Eccovi la recensione del primo film della rassegna estiva in Castello, di cui potete trovare il programma qui, a cui ho assistito. La pellicola in questione è Soul Kitchen, una commedia tedesca del giovane regista Fatih Akin.
La storia ruota attorno ad un ristorante di Amburgo, il Soul Kitchen per l'appunto, ricavato all'interno di una vecchia fabbrica e al cui interno si muovono una serie di personaggi abbastanza fuori dagli schemi. Il gestore del locale di origine greca, Zinos, è combattuto dalla scelta se rimanere a curare il posto su cui ha puntato tutto o raggiungere la sua ragazza giornalista che è partita per la Cina per lavoro. Affidare il posto alla gestione del fratello non è la soluzione ideale visto che quest'ultimo è sempre stato un poco di buono con poca voglia di lavorare e che al momento si trova in regime di semilibertà.

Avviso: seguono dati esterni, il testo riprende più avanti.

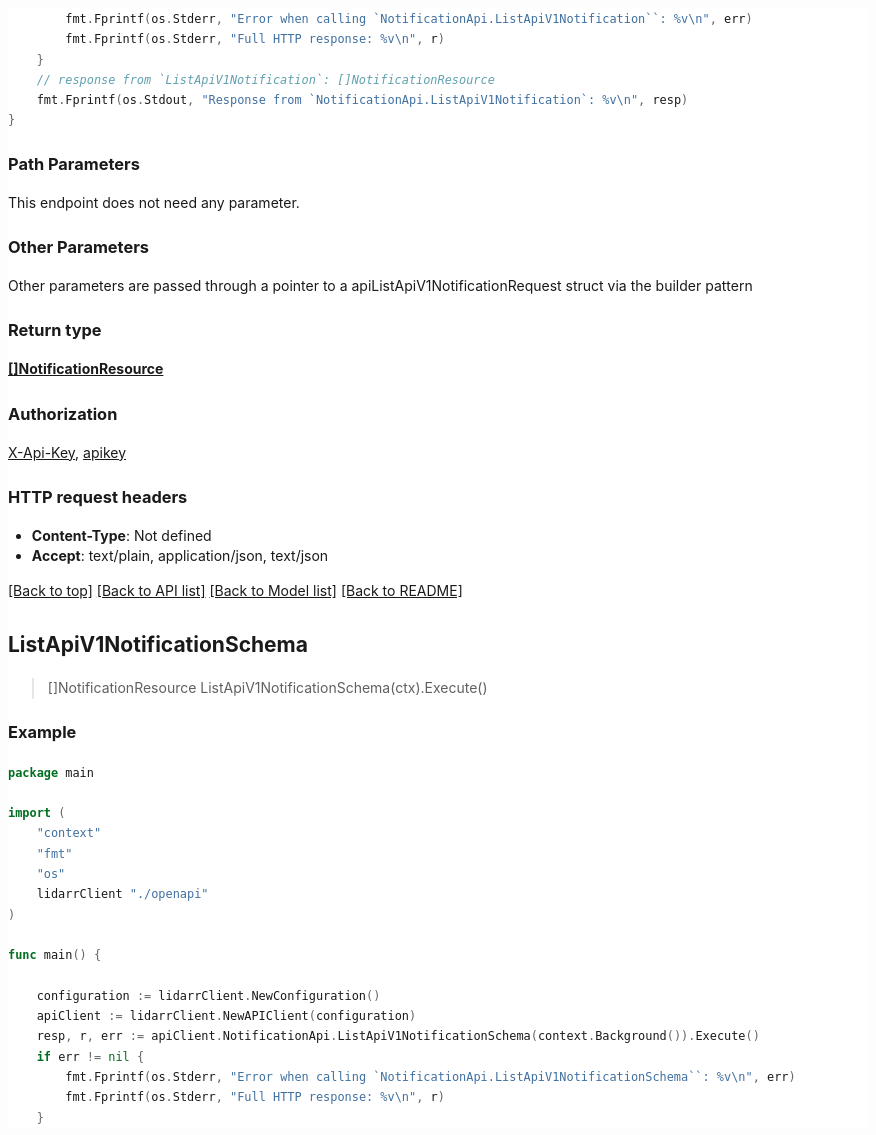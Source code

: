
 ```go
        fmt.Fprintf(os.Stderr, "Error when calling `NotificationApi.ListApiV1Notification``: %v\n", err)
        fmt.Fprintf(os.Stderr, "Full HTTP response: %v\n", r)
    }
    // response from `ListApiV1Notification`: []NotificationResource
    fmt.Fprintf(os.Stdout, "Response from `NotificationApi.ListApiV1Notification`: %v\n", resp)
}
```

### Path Parameters

This endpoint does not need any parameter.

### Other Parameters

Other parameters are passed through a pointer to a apiListApiV1NotificationRequest struct via the builder pattern


### Return type

[**[]NotificationResource**](NotificationResource.md)

### Authorization

[X-Api-Key](../README.md#X-Api-Key), [apikey](../README.md#apikey)

### HTTP request headers

- **Content-Type**: Not defined
- **Accept**: text/plain, application/json, text/json

[[Back to top]](#) [[Back to API list]](../README.md#documentation-for-api-endpoints)
[[Back to Model list]](../README.md#documentation-for-models)
[[Back to README]](../README.md)


## ListApiV1NotificationSchema

> []NotificationResource ListApiV1NotificationSchema(ctx).Execute()



### Example

```go
package main

import (
    "context"
    "fmt"
    "os"
    lidarrClient "./openapi"
)

func main() {

    configuration := lidarrClient.NewConfiguration()
    apiClient := lidarrClient.NewAPIClient(configuration)
    resp, r, err := apiClient.NotificationApi.ListApiV1NotificationSchema(context.Background()).Execute()
    if err != nil {
        fmt.Fprintf(os.Stderr, "Error when calling `NotificationApi.ListApiV1NotificationSchema``: %v\n", err)
        fmt.Fprintf(os.Stderr, "Full HTTP response: %v\n", r)
    }
```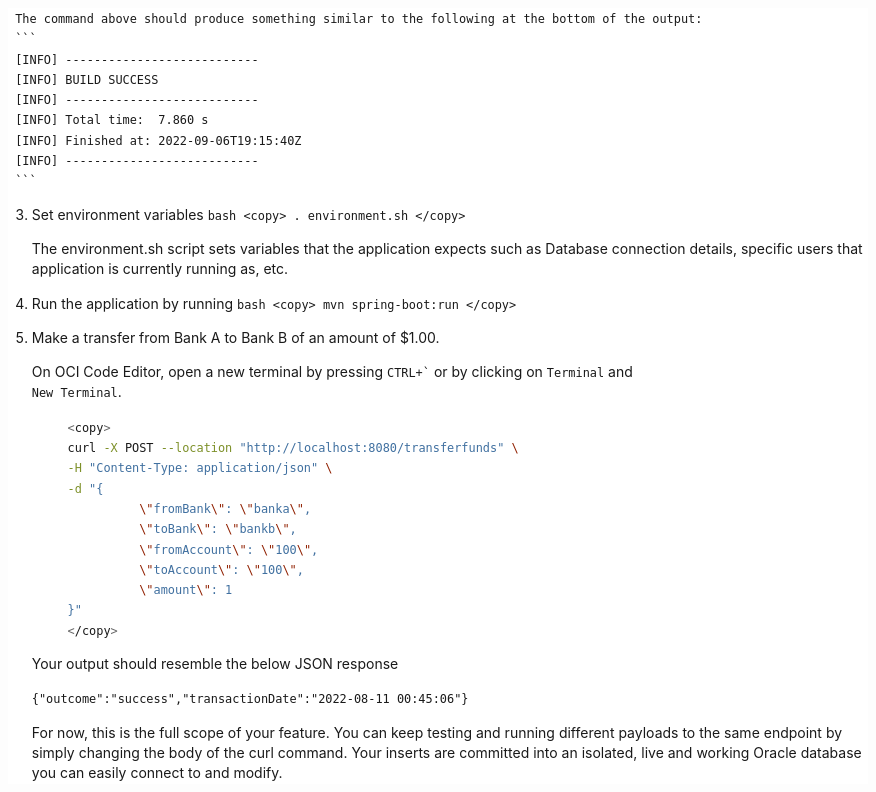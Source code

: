      The command above should produce something similar to the following at the bottom of the output:
     ```
     [INFO] ---------------------------
     [INFO] BUILD SUCCESS
     [INFO] ---------------------------
     [INFO] Total time:  7.860 s
     [INFO] Finished at: 2022-09-06T19:15:40Z
     [INFO] ---------------------------
     ```

3. Set environment variables
          ```bash
          <copy>
               . environment.sh
          </copy>
          ```

     The environment.sh script sets variables that the application expects such as Database connection details, specific users that application is currently running as, etc.

4. Run the application by running
          ```bash
          <copy>
               mvn spring-boot:run
          </copy>
          ```

5. Make a transfer from Bank A to Bank B of an amount of $1.00.

     On OCI Code Editor, open a new terminal by pressing <code>CTRL+`</code> or by clicking on <code>Terminal</code> and <code> New Terminal</code>.


     ```bash
          <copy>
          curl -X POST --location "http://localhost:8080/transferfunds" \
          -H "Content-Type: application/json" \
          -d "{
                    \"fromBank\": \"banka\",
                    \"toBank\": \"bankb\",
                    \"fromAccount\": \"100\",
                    \"toAccount\": \"100\",
                    \"amount\": 1
          }"
          </copy>
     ```

     Your output should resemble the below JSON response
     ```
     {"outcome":"success","transactionDate":"2022-08-11 00:45:06"}
     ```
     For now, this is the full scope of your feature. You can keep testing and running different payloads to the same endpoint by simply changing the body of the curl command. Your inserts are committed into an isolated, live and working Oracle database you can easily connect to and modify.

Tra tutti gli altri personaggi, troppi per essere elencati qui, merita di essere citato il cameriere che rivoluzionerà il menù dell'improbabile ristorante che considera il suo lavoro una forma d'arte di cui chiaramente ritiene di essere un eccellente esponente. Naturalmente le avversità che si troveranno ad affrontare i protagonisti non saranno poche: tra i problemi di salute, quelli di cuore, i guai con il fisco e l'ufficio d'igiene e la pressione di faccendieri interessati al terreno su cui sorge il locale i problemi per loro sembrano non finire mai.
Le premesse per passare un paio d'ore spensierate ci sono tutte e infatti la commedia è gradevole, il cast riesce a portare in scena una performance più che buona ad eccezione forse del protagonista, secondo me non all'altezza degli altri, e, soprattutto dopo la mezz'ora iniziale, il film acquista via via ritmo e le trovate divertenti aumentano. Purtroppo, a mio parere, l'idea, che offre diversi spunti interessanti, non è sfruttata al massimo, alcune gag non sono del tutto riuscite, e anche la trama contiene un paio di risvolti discutibili perché poco credibili anche per un film di questo genere.
Sintetizzando una pellicola a cui darei un voto più che sufficiente, ma da cui mi sarei aspettato qualcosa di più.